EXERCISE AIM:
Repeat the entries exactly as they appear.
--------------------
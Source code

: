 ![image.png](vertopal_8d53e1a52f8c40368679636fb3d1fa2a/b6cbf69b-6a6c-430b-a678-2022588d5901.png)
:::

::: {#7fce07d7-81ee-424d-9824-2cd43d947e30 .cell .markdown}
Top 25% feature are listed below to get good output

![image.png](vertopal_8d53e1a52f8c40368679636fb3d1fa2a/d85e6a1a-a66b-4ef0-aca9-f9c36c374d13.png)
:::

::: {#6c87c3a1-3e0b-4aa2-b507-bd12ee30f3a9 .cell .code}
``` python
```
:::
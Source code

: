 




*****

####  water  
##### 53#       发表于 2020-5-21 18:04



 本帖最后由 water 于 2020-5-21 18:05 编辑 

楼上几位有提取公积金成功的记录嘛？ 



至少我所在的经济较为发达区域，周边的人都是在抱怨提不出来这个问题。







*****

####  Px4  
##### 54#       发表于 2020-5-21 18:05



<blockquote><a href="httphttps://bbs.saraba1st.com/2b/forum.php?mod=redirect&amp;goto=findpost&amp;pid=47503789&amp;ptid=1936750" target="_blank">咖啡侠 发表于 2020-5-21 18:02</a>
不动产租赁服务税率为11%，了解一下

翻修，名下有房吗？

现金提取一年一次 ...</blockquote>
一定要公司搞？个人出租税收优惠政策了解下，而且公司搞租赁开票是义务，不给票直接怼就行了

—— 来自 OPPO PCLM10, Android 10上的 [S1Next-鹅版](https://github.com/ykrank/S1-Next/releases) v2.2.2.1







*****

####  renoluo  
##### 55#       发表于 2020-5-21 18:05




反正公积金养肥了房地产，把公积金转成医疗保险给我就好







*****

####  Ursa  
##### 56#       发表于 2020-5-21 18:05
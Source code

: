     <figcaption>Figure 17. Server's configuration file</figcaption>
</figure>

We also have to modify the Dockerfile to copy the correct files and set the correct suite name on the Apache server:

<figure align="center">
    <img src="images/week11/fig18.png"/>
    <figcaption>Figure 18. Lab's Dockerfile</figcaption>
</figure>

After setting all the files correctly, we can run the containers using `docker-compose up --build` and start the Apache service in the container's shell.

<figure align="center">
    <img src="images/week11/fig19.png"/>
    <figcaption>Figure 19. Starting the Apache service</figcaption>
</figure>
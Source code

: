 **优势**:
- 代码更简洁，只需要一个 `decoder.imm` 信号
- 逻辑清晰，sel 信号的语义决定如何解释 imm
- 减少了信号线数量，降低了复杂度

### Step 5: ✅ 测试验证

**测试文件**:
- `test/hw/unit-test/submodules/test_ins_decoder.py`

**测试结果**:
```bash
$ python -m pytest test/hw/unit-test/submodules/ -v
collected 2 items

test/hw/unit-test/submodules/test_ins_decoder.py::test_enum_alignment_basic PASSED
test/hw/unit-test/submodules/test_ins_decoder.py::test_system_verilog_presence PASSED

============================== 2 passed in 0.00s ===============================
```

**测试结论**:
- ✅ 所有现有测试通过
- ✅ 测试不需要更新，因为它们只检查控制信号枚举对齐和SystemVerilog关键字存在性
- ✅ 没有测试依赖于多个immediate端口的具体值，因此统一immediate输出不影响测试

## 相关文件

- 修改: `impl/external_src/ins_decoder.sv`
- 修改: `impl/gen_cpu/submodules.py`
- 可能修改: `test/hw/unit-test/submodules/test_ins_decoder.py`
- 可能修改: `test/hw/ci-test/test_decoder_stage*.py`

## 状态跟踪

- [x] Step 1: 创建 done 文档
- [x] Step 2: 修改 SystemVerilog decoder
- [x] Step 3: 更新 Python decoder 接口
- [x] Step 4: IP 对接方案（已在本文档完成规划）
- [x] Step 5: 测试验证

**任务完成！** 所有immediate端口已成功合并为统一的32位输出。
--------------------
YOUR RESPONSE:
Source code

: ![image.png](vertopal_8d53e1a52f8c40368679636fb3d1fa2a/b6cbf69b-6a6c-430b-a678-2022588d5901.png)
:::

::: {#7fce07d7-81ee-424d-9824-2cd43d947e30 .cell .markdown}
Top 25% feature are listed below to get good output

![image.png](vertopal_8d53e1a52f8c40368679636fb3d1fa2a/d85e6a1a-a66b-4ef0-aca9-f9c36c374d13.png)
:::

::: {#6c87c3a1-3e0b-4aa2-b507-bd12ee30f3a9 .cell .code}
``` python
```
:::
Source code

: 




*****

####  water  
##### 53#       发表于 2020-5-21 18:04



 本帖最后由 water 于 2020-5-21 18:05 编辑 

楼上几位有提取公积金成功的记录嘛？ 



至少我所在的经济较为发达区域，周边的人都是在抱怨提不出来这个问题。







*****

####  Px4  
##### 54#       发表于 2020-5-21 18:05



<blockquote><a href="httphttps://bbs.saraba1st.com/2b/forum.php?mod=redirect&amp;goto=findpost&amp;pid=47503789&amp;ptid=1936750" target="_blank">咖啡侠 发表于 2020-5-21 18:02</a>
不动产租赁服务税率为11%，了解一下

翻修，名下有房吗？

现金提取一年一次 ...</blockquote>
一定要公司搞？个人出租税收优惠政策了解下，而且公司搞租赁开票是义务，不给票直接怼就行了

—— 来自 OPPO PCLM10, Android 10上的 [S1Next-鹅版](https://github.com/ykrank/S1-Next/releases) v2.2.2.1







*****

####  renoluo  
##### 55#       发表于 2020-5-21 18:05




反正公积金养肥了房地产，把公积金转成医疗保险给我就好







*****

####  Ursa  
##### 56#       发表于 2020-5-21 18:05
Source code

:     <figcaption>Figure 17. Server's configuration file</figcaption>
</figure>

We also have to modify the Dockerfile to copy the correct files and set the correct suite name on the Apache server:

<figure align="center">
    <img src="images/week11/fig18.png"/>
    <figcaption>Figure 18. Lab's Dockerfile</figcaption>
</figure>

After setting all the files correctly, we can run the containers using `docker-compose up --build` and start the Apache service in the container's shell.

<figure align="center">
    <img src="images/week11/fig19.png"/>
    <figcaption>Figure 19. Starting the Apache service</figcaption>
</figure>
Source code

: **优势**:
- 代码更简洁，只需要一个 `decoder.imm` 信号
- 逻辑清晰，sel 信号的语义决定如何解释 imm
- 减少了信号线数量，降低了复杂度

### Step 5: ✅ 测试验证

**测试文件**:
- `test/hw/unit-test/submodules/test_ins_decoder.py`

**测试结果**:
```bash
$ python -m pytest test/hw/unit-test/submodules/ -v
collected 2 items

test/hw/unit-test/submodules/test_ins_decoder.py::test_enum_alignment_basic PASSED
test/hw/unit-test/submodules/test_ins_decoder.py::test_system_verilog_presence PASSED

============================== 2 passed in 0.00s ===============================
```

**测试结论**:
- ✅ 所有现有测试通过
- ✅ 测试不需要更新，因为它们只检查控制信号枚举对齐和SystemVerilog关键字存在性
- ✅ 没有测试依赖于多个immediate端口的具体值，因此统一immediate输出不影响测试

## 相关文件

- 修改: `impl/external_src/ins_decoder.sv`
- 修改: `impl/gen_cpu/submodules.py`
- 可能修改: `test/hw/unit-test/submodules/test_ins_decoder.py`
- 可能修改: `test/hw/ci-test/test_decoder_stage*.py`

## 状态跟踪

- [x] Step 1: 创建 done 文档
- [x] Step 2: 修改 SystemVerilog decoder
- [x] Step 3: 更新 Python decoder 接口
- [x] Step 4: IP 对接方案（已在本文档完成规划）
- [x] Step 5: 测试验证

**任务完成！** 所有immediate端口已成功合并为统一的32位输出。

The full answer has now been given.